What this task involves – Word for word, give the records again, dropping any picture they hold.

Excerpted data –

■ ■ ■ ■ ■ ■ ■

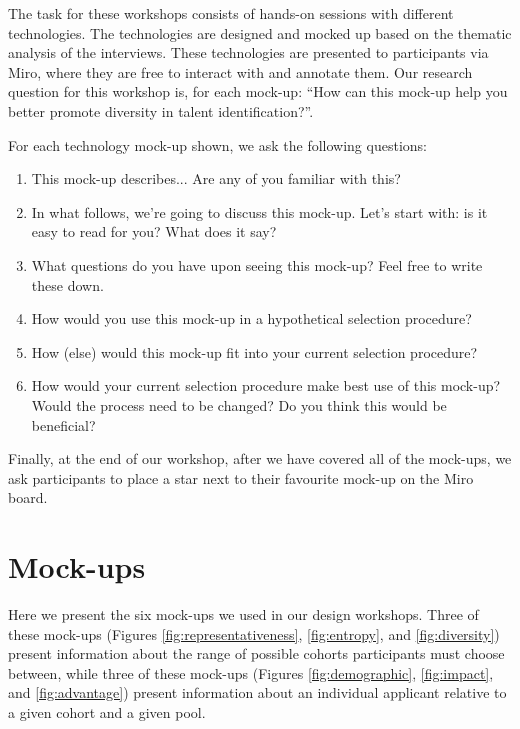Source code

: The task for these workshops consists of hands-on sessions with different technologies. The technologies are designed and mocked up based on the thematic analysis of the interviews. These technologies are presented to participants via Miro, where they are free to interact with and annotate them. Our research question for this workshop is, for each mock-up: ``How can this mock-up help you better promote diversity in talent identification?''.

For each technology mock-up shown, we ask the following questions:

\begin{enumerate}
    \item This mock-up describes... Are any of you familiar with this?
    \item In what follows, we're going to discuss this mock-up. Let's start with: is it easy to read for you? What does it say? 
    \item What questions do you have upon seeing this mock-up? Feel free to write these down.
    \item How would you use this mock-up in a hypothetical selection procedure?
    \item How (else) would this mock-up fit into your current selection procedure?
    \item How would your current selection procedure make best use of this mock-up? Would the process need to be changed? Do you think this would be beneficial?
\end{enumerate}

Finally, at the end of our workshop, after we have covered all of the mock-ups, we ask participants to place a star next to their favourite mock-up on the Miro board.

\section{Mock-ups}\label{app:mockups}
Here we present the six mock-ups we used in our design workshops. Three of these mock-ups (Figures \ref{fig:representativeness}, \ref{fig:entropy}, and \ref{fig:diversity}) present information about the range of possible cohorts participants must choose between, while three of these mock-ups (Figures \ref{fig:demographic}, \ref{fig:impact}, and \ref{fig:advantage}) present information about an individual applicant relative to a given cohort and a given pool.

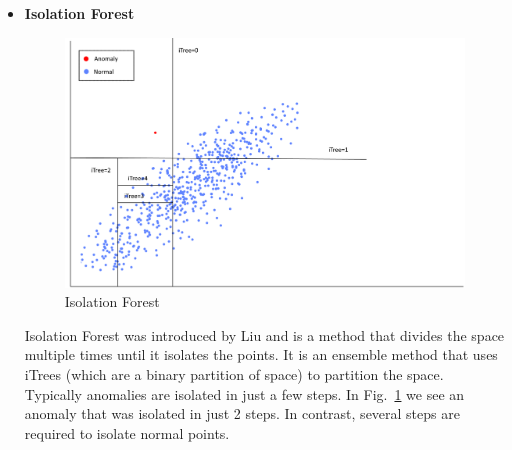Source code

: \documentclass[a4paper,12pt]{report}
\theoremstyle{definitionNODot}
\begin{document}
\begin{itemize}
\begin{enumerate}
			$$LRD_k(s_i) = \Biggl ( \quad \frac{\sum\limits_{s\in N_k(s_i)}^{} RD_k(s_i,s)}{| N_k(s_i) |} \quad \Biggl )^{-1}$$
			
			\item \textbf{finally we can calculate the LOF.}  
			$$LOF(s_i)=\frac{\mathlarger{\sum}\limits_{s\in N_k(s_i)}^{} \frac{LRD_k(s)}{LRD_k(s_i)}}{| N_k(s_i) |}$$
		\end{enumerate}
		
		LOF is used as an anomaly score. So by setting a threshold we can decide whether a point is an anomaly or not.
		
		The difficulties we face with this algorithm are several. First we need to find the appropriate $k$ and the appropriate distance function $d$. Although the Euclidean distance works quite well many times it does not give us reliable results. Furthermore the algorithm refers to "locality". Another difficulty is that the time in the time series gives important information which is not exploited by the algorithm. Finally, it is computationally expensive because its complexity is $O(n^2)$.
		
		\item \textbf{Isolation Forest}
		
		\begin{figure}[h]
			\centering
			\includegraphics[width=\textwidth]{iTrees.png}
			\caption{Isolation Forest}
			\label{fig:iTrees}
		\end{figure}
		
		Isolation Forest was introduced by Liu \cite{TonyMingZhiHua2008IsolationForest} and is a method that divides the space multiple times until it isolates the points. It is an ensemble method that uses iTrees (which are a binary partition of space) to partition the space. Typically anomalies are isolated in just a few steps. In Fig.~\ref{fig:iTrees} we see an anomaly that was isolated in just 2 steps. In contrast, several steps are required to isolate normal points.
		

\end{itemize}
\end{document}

■ ■ ■ ■ ■ ■ ■

Finished task –
Source code

: The task for these workshops consists of hands-on sessions with different technologies. The technologies are designed and mocked up based on the thematic analysis of the interviews. These technologies are presented to participants via Miro, where they are free to interact with and annotate them. Our research question for this workshop is, for each mock-up: ``How can this mock-up help you better promote diversity in talent identification?''.

For each technology mock-up shown, we ask the following questions:

\begin{enumerate}
    \item This mock-up describes... Are any of you familiar with this?
    \item In what follows, we're going to discuss this mock-up. Let's start with: is it easy to read for you? What does it say? 
    \item What questions do you have upon seeing this mock-up? Feel free to write these down.
    \item How would you use this mock-up in a hypothetical selection procedure?
    \item How (else) would this mock-up fit into your current selection procedure?
    \item How would your current selection procedure make best use of this mock-up? Would the process need to be changed? Do you think this would be beneficial?
\end{enumerate}

Finally, at the end of our workshop, after we have covered all of the mock-ups, we ask participants to place a star next to their favourite mock-up on the Miro board.

\section{Mock-ups}\label{app:mockups}
Here we present the six mock-ups we used in our design workshops. Three of these mock-ups (Figures \ref{fig:representativeness}, \ref{fig:entropy}, and \ref{fig:diversity}) present information about the range of possible cohorts participants must choose between, while three of these mock-ups (Figures \ref{fig:demographic}, \ref{fig:impact}, and \ref{fig:advantage}) present information about an individual applicant relative to a given cohort and a given pool.

Source code

: \documentclass[a4paper,12pt]{report}
\theoremstyle{definitionNODot}
\begin{document}
\begin{itemize}
\begin{enumerate}
			$$LRD_k(s_i) = \Biggl ( \quad \frac{\sum\limits_{s\in N_k(s_i)}^{} RD_k(s_i,s)}{| N_k(s_i) |} \quad \Biggl )^{-1}$$
			
			\item \textbf{finally we can calculate the LOF.}  
			$$LOF(s_i)=\frac{\mathlarger{\sum}\limits_{s\in N_k(s_i)}^{} \frac{LRD_k(s)}{LRD_k(s_i)}}{| N_k(s_i) |}$$
		\end{enumerate}
		
		LOF is used as an anomaly score. So by setting a threshold we can decide whether a point is an anomaly or not.
		
		The difficulties we face with this algorithm are several. First we need to find the appropriate $k$ and the appropriate distance function $d$. Although the Euclidean distance works quite well many times it does not give us reliable results. Furthermore the algorithm refers to "locality". Another difficulty is that the time in the time series gives important information which is not exploited by the algorithm. Finally, it is computationally expensive because its complexity is $O(n^2)$.
		
		\item \textbf{Isolation Forest}
		
		\begin{figure}[h]
			\centering
			\includegraphics[width=\textwidth]{iTrees.png}
			\caption{Isolation Forest}
			\label{fig:iTrees}
		\end{figure}
		
		Isolation Forest was introduced by Liu \cite{TonyMingZhiHua2008IsolationForest} and is a method that divides the space multiple times until it isolates the points. It is an ensemble method that uses iTrees (which are a binary partition of space) to partition the space. Typically anomalies are isolated in just a few steps. In Fig.~\ref{fig:iTrees} we see an anomaly that was isolated in just 2 steps. In contrast, several steps are required to isolate normal points.
		

\end{itemize}
\end{document}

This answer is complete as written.